What is being asked
Taking the entries below, transcribe only the lines starting with the one with "la génération de plus grands programmes." and going on through the one with "No unique solution, but", exactly as written, without the pictures.

Exercise inputs
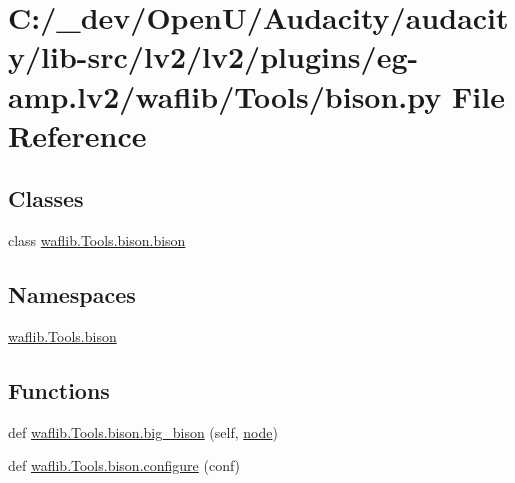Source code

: \hypertarget{lv2_2plugins_2eg-amp_8lv2_2waflib_2_tools_2bison_8py}{}\section{C\+:/\+\_\+dev/\+Open\+U/\+Audacity/audacity/lib-\/src/lv2/lv2/plugins/eg-\/amp.lv2/waflib/\+Tools/bison.py File Reference}
\label{lv2_2plugins_2eg-amp_8lv2_2waflib_2_tools_2bison_8py}
\subsection*{Classes}
\begin{DoxyCompactItemize}
\item 
class \hyperlink{classwaflib_1_1_tools_1_1bison_1_1bison}{waflib.\+Tools.\+bison.\+bison}
\end{DoxyCompactItemize}
\subsection*{Namespaces}
\begin{DoxyCompactItemize}
\item 
 \hyperlink{namespacewaflib_1_1_tools_1_1bison}{waflib.\+Tools.\+bison}
\end{DoxyCompactItemize}
\subsection*{Functions}
\begin{DoxyCompactItemize}
\item 
def \hyperlink{namespacewaflib_1_1_tools_1_1bison_ab34716254c6b552f235c340bad47b596}{waflib.\+Tools.\+bison.\+big\+\_\+bison} (self, \hyperlink{structnode}{node})
\item 
def \hyperlink{namespacewaflib_1_1_tools_1_1bison_af8585015f181d6117510d086dd42623a}{waflib.\+Tools.\+bison.\+configure} (conf)
\end{DoxyCompactItemize}
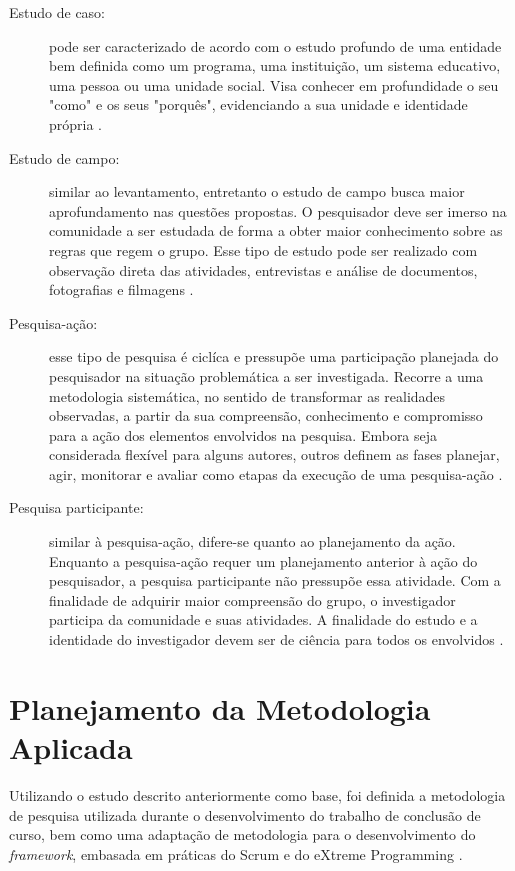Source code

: \begin{description}
\item[Estudo de caso:] pode ser caracterizado de acordo com o estudo profundo de uma entidade bem definida como um programa, uma instituição, um sistema educativo, uma pessoa ou uma unidade social. Visa conhecer em profundidade o seu "como" e os seus "porquês", evidenciando a sua unidade e identidade própria \cite{prodanov2013}. 

\item[Estudo de campo:] similar ao levantamento, entretanto o estudo de campo busca maior aprofundamento nas questões propostas. O pesquisador deve ser imerso na comunidade a ser estudada de forma a obter maior conhecimento sobre as regras que regem o grupo. Esse tipo de estudo pode ser realizado com observação direta das atividades, entrevistas e análise de documentos, fotografias e filmagens \cite{tafner2007}.

\item[Pesquisa-ação:] esse tipo de pesquisa é ciclíca e pressupõe uma participação planejada do pesquisador na situação problemática a ser investigada. Recorre a uma metodologia sistemática, no sentido de transformar as realidades observadas, a partir da sua compreensão, conhecimento e compromisso para a ação dos elementos envolvidos na pesquisa\cite{thiollent2009}. Embora seja considerada flexível para alguns autores, outros definem as fases planejar, agir, monitorar e avaliar como etapas da execução de uma pesquisa-ação \cite{ferreira2011}. 

\item[Pesquisa participante:] similar à pesquisa-ação, difere-se quanto ao planejamento da ação. Enquanto a pesquisa-ação requer um planejamento anterior à ação do pesquisador, a pesquisa participante não pressupõe essa atividade. Com a finalidade de adquirir maior compreensão do grupo, o investigador participa da comunidade e suas atividades. A finalidade do estudo e a identidade do investigador devem ser de ciência para todos os envolvidos \cite{tafner2007}.
\end{description}

 \section{Planejamento da Metodologia Aplicada}
  
Utilizando o estudo descrito anteriormente como base, foi definida a metodologia de pesquisa utilizada durante o desenvolvimento do trabalho de conclusão de curso, bem como uma adaptação de metodologia para o desenvolvimento do \textit{framework}, embasada em práticas do Scrum \cite{scrum2014} e do eXtreme Programming \cite{wells2009}.  
  
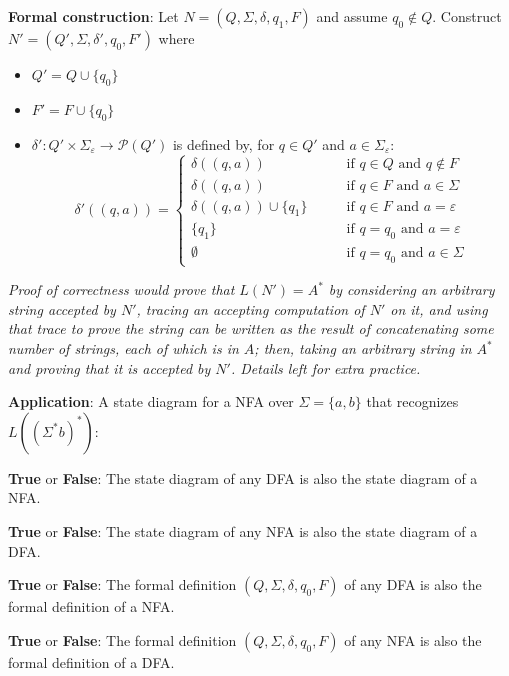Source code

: \documentclass[12pt, oneside]{article}
\begin{document}
{\bf Formal construction}: Let 
$N = (Q, \Sigma, \delta, q_1, F)$ and assume $q_0 \notin Q$.
Construct $N' = (Q', \Sigma, \delta', q_0, F')$ where
\begin{itemize}
    \item $Q' = Q \cup \{q_0\}$
    \item $F' = F \cup \{q_0\}$
    \item $\delta': Q' \times \Sigma_\varepsilon \to \mathcal{P}(Q')$ is defined by, for $q \in Q'$ and $a \in \Sigma_{\varepsilon}$:
        \[
            \delta'((q,a))=\begin{cases}  
                \delta ((q,a)) &\qquad\text{if } q\in Q \textrm{ and } q \notin F\\ 
                \delta ((q,a)) &\qquad\text{if } q\in F \textrm{ and } a \in \Sigma\\ 
                \delta ((q,a)) \cup \{q_1\} &\qquad\text{if } q\in F \textrm{ and } a = \varepsilon\\ 
                \{q_1\} &\qquad\text{if } q = q_0 \textrm{ and } a = \varepsilon \\
                \emptyset &\qquad\text{if } q = q_0 \textrm { and } a \in \Sigma
            \end{cases}
        \]
\end{itemize}


{\it Proof of correctness would prove that $L(N') = A^*$ by considering
an arbitrary string accepted by $N'$, tracing an accepting computation of $N'$ on it, and using 
that trace to prove the string can be written as the result of concatenating some number of strings, 
each of which is in $A$; then, taking an arbitrary 
string in $A^*$ and proving that it is accepted by $N'$. Details left for extra practice.}


{\bf Application}: A state diagram for a NFA over $\Sigma = \{a,b\}$ 
that recognizes $L (( \Sigma^* b)^* )$:

\vspace{200pt}




{\bf True} or {\bf False}: The state diagram of any DFA is also the state diagram of a NFA.

{\bf True} or {\bf False}: The state diagram of any NFA is also the state diagram of a DFA.

{\bf True} or {\bf False}: The formal definition $(Q, \Sigma, \delta, q_0, F)$ of any DFA is also the formal definition of a NFA.

{\bf True} or {\bf False}: The formal definition $(Q, \Sigma, \delta, q_0, F)$  of any NFA is also the formal definition of a DFA.
\end{document}
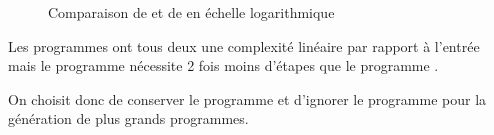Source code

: \documentclass[a4paper, 11pt]{article}
\begin{document}
\begin{enumerate}
    \begin{minipage}{\linewidth}
    \begin{figure}[H]
                
            \begin{center}
                
            \end{center}
            \caption{Comparaison de \protect{} et de \protect{} en échelle logarithmique}
    \end{figure}
    
\end{minipage}

Les programmes ont tous deux une complexité linéaire par rapport à l'entrée mais le programme
 nécessite 2 fois moins d'étapes que le programme .

On choisit donc de conserver le programme  et d'ignorer le programme  pour
la génération de plus grands programmes.


\end{enumerate}
\end{document}

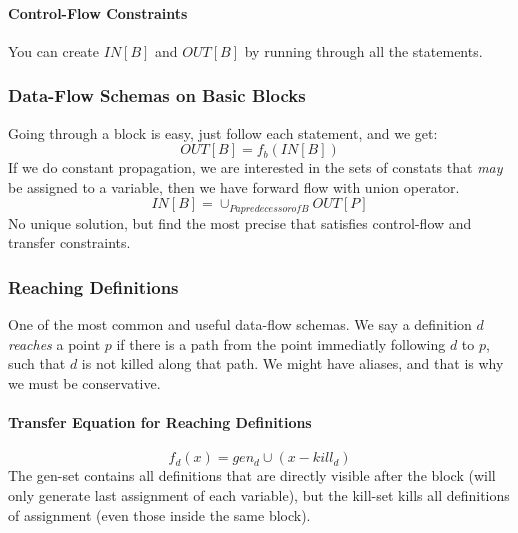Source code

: \documentclass{article}
\begin{document}
\paragraph{Control-Flow Constraints} %
\label{par:Control-Flow Constraints}
You can create $IN[B]$ and $OUT[B]$ by running through all the statements.


\subsubsection{Data-Flow Schemas on Basic Blocks} %
\label{ssub:Data-Flow Schemas on Basic Blocks}
Going through a block is easy, just follow each statement, and we get:
\begin{equation}
	OUT[B] = f_b(IN[B])
\end{equation}
If we do constant propagation, we are interested in the sets of constats that \emph{may} be assigned to a variable, then we have forward flow with union operator.
\begin{equation}
	IN[B] = \cup_{P a predecessor of B}OUT[P]
\end{equation}
No unique solution, but find the most precise that satisfies control-flow and transfer constraints.

\subsubsection{Reaching Definitions} %
\label{ssub:Reaching Definitions}
One of the most common and useful data-flow schemas. We say a definition $d$ \emph{reaches} a point $p$ if there is a path from the point immediatly following $d$ to $p$, such that $d$ is not killed along that path. We might have aliases, and that is why we must be conservative.

\paragraph{Transfer Equation for Reaching Definitions} %
\label{par:Transfer Equation for Reaching Definitions}
\begin{equation}
	f_d(x) = gen_d \cup (x - kill_d)
\end{equation}
The gen-set contains all definitions that are directly visible after the block (will only generate last assignment of each variable), but the kill-set kills all definitions of assignment (even those inside the same block).
\end{document}
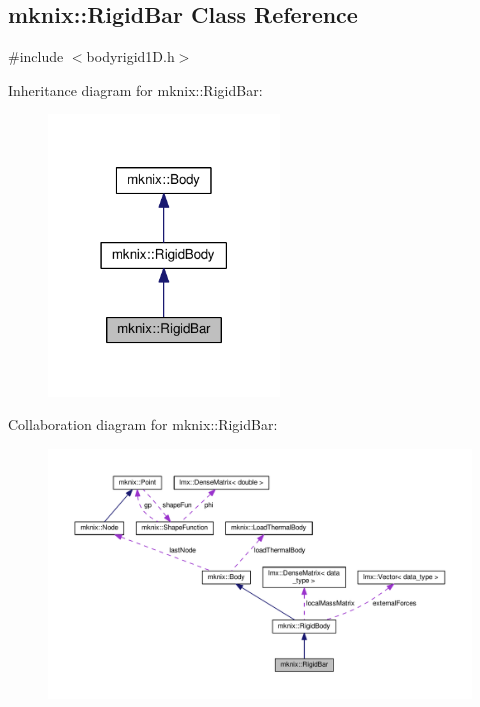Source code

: \hypertarget{classmknix_1_1_rigid_bar}{}\subsection{mknix\+:\+:Rigid\+Bar Class Reference}
\label{classmknix_1_1_rigid_bar}


{\ttfamily \#include $<$bodyrigid1\+D.\+h$>$}



Inheritance diagram for mknix\+:\+:Rigid\+Bar\+:\nopagebreak
\begin{figure}[H]
\begin{center}
\leavevmode
\includegraphics[width=174pt]{da/d1e/classmknix_1_1_rigid_bar__inherit__graph}
\end{center}
\end{figure}


Collaboration diagram for mknix\+:\+:Rigid\+Bar\+:\nopagebreak
\begin{figure}[H]
\begin{center}
\leavevmode
\includegraphics[width=350pt]{d7/df8/classmknix_1_1_rigid_bar__coll__graph}
\end{center}
\end{figure}
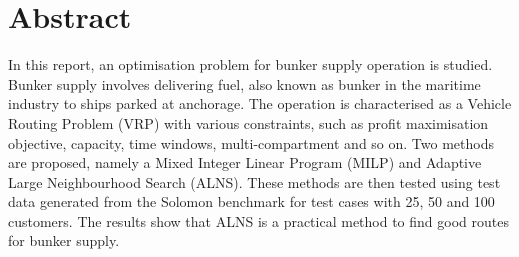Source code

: \chapter*{Abstract}
In this report, an optimisation problem for bunker supply operation is studied. Bunker supply involves delivering fuel, also known as bunker in the maritime industry to ships parked at anchorage. The operation is characterised as a Vehicle Routing Problem (VRP) with various constraints, such as profit maximisation objective, capacity, time windows, multi-compartment and so on. Two methods are proposed, namely a Mixed Integer Linear Program (MILP) and Adaptive Large Neighbourhood Search (ALNS). These methods are then tested using test data generated from the Solomon benchmark for test cases with 25, 50 and 100 customers. The results show that ALNS is a practical method to find good routes for bunker supply.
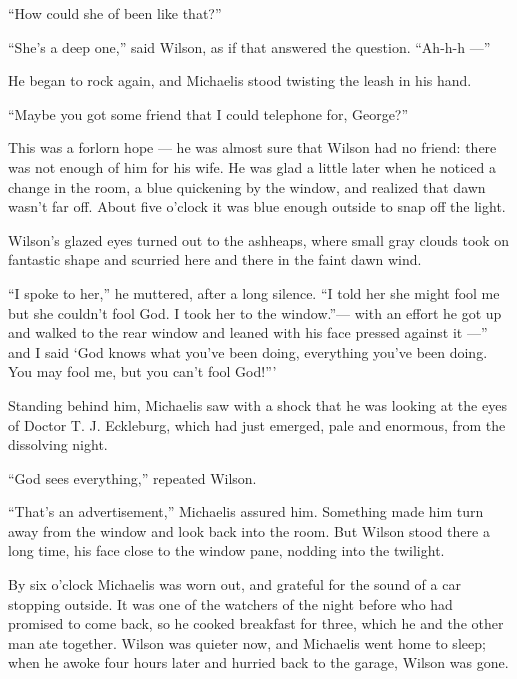 \documentclass{znotebook}
\begin{document}
``How could she of been like that?''

``She's a deep one,'' said Wilson, as if that answered the question. ``Ah-h-h ---''

He began to rock again, and Michaelis stood twisting the leash in his hand.

``Maybe you got some friend that I could telephone for, George?''

This was a forlorn hope ---{} he was almost sure that Wilson had no friend: there was not enough of him for his wife. He was glad a little later when he noticed a change in the room, a blue quickening by the window, and realized that dawn wasn't far off. About five o'clock it was blue enough outside to snap off the light.

Wilson's glazed eyes turned out to the ashheaps, where small gray clouds took on fantastic shape and scurried here and there in the faint dawn wind.

``I spoke to her,'' he muttered, after a long silence. ``I told her she might fool me but she couldn't fool God. I took her to the window.''---{} with an effort he got up and walked to the rear window and leaned with his face pressed against it ---'' and I said ‘God knows what you've been doing, everything you've been doing. You may fool me, but you can't fool God!'''

Standing behind him, Michaelis saw with a shock that he was looking at the eyes of Doctor T. J. Eckleburg, which had just emerged, pale and enormous, from the dissolving night.

``God sees everything,'' repeated Wilson.

``That's an advertisement,'' Michaelis assured him. Something made him turn away from the window and look back into the room. But Wilson stood there a long time, his face close to the window pane, nodding into the twilight.

By six o'clock Michaelis was worn out, and grateful for the sound of a car stopping outside. It was one of the watchers of the night before who had promised to come back, so he cooked breakfast for three, which he and the other man ate together. Wilson was quieter now, and Michaelis went home to sleep; when he awoke four hours later and hurried back to the garage, Wilson was gone.
\end{document}
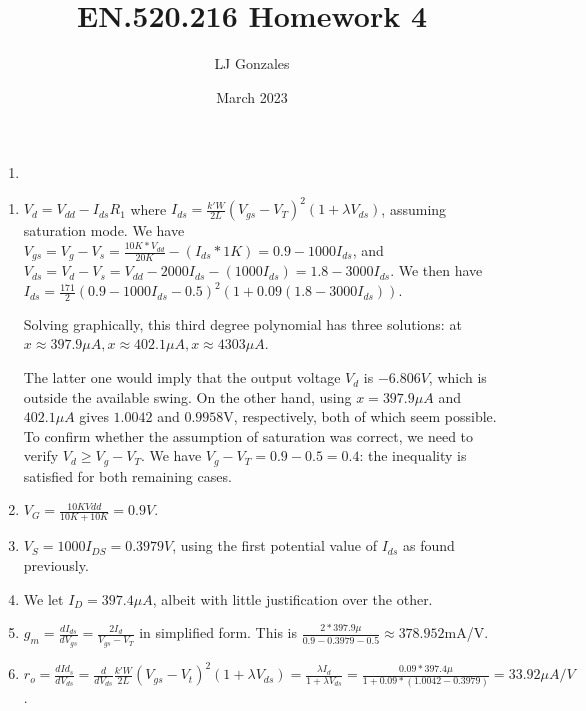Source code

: \documentclass{article}
\title{EN.520.216 Homework 4}
\author{LJ Gonzales}
\date{March 2023}
\begin{document}
\maketitle
\begin{prob}
	\begin{enumerate}
	\item
	\end{enumerate}
\end{prob}

\begin{prob}
	\begin{enumerate}
	\item $V_d = V_{dd}-I_{ds}R_1$ where $I_{ds}=\frac{k'W}{2L}(V_{gs}-V_T)^2(1+\lambda V_{ds})$, assuming saturation mode.
We have $V_{gs}=V_g-V_s=\frac{10K*V_{dd}}{20K}-(I_{ds}*1K)=0.9-1000I_{ds}$, and $V_{ds}=V_d-V_s= V_{dd}-2000I_{ds}-(1000I_{ds})=1.8-3000I_{ds}$.
		We then have $I_{ds}=\frac{171}{2}(0.9-1000I_{ds}-0.5)^2(1+0.09(1.8-3000I_{ds}))$.

		Solving graphically, this third degree polynomial has three solutions: at $x\approx397.9\mu A, x\approx402.1\mu A ,x\approx4303\mu A$.
	
	The latter one would imply that the output voltage $V_d$ is $ -6.806V$, which is outside the available swing.
	On the other hand, using $x=397.9\mu A$ and $402.1\mu A$ gives $1.0042$ and $ 0.9958$V, respectively, both of which seem possible. \\
	To confirm whether the assumption of saturation was correct, we need to verify $V_{d} \geq V_{g}-V_T$.
	We have $V_g-V_T=0.9-0.5=0.4$: the inequality is satisfied for both remaining cases.
\item $V_G =\frac{10KVdd}{10K+10K}= 0.9V$.
\item $V_S = 1000I_{DS}= 0.3979V$, using the first potential value of $I_{ds}$ as found previously.
\item We let $I_{D}=397.4\mu A$, albeit with little justification over the other. 
\item $g_m=\frac{dI_{ds}}{dV_{gs}}=\frac{2I_d}{V_{gs}-V_T}$ in simplified form. This is $\frac{2*397.9\mu}{0.9-0.3979-0.5} \approx378.952$mA/V.
\item $r_o=\frac{dId_s}{dV_{ds}}=\frac{d}{dV_{ds}}\frac{k'W}{2L}(V_{gs}-V_t)^2(1+\lambda V_{ds})=\frac{\lambda I_d}{1+\lambda V_{ds}} =\frac{0.09*397.4\mu}{1+0.09*(1.0042-0.3979)}= 33.92\mu A/V$.
	\end{enumerate}
\end{prob}
\end{document}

The answer
la génération de plus grands programmes.


\end{enumerate}
\end{document}

Source code

: \documentclass{article}
\begin{document}
\paragraph{Control-Flow Constraints} %
\label{par:Control-Flow Constraints}
You can create $IN[B]$ and $OUT[B]$ by running through all the statements.


\subsubsection{Data-Flow Schemas on Basic Blocks} %
\label{ssub:Data-Flow Schemas on Basic Blocks}
Going through a block is easy, just follow each statement, and we get:
\begin{equation}
	OUT[B] = f_b(IN[B])
\end{equation}
If we do constant propagation, we are interested in the sets of constats that \emph{may} be assigned to a variable, then we have forward flow with union operator.
\begin{equation}
	IN[B] = \cup_{P a predecessor of B}OUT[P]
\end{equation}
No unique solution, but find the most precise that satisfies control-flow and transfer constraints.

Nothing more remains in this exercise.